[[ Data section, beginning ]]

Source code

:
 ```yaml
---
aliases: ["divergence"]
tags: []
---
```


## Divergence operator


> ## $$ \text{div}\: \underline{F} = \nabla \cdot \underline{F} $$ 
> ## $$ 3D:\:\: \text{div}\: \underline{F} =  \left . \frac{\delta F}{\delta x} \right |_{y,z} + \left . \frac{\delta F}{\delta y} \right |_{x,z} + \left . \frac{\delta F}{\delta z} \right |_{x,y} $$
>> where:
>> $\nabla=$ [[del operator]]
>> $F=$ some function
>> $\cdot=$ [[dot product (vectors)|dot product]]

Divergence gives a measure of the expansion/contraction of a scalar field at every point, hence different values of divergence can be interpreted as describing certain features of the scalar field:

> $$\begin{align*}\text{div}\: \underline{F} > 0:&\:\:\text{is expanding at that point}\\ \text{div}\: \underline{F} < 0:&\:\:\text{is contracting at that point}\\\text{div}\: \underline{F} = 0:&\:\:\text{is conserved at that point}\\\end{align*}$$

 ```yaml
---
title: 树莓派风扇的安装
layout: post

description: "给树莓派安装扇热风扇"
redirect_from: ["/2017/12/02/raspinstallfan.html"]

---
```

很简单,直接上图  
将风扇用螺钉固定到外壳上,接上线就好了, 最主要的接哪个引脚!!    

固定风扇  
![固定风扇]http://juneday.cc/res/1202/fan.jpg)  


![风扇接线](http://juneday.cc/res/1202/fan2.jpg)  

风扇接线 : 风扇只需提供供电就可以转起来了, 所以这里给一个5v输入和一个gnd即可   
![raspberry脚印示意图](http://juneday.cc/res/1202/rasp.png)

[[ Data section, end ]]

Assignment: Look through the entries above and count each line holding "固定风扇"; report the count alone.

Response for this exercise: 2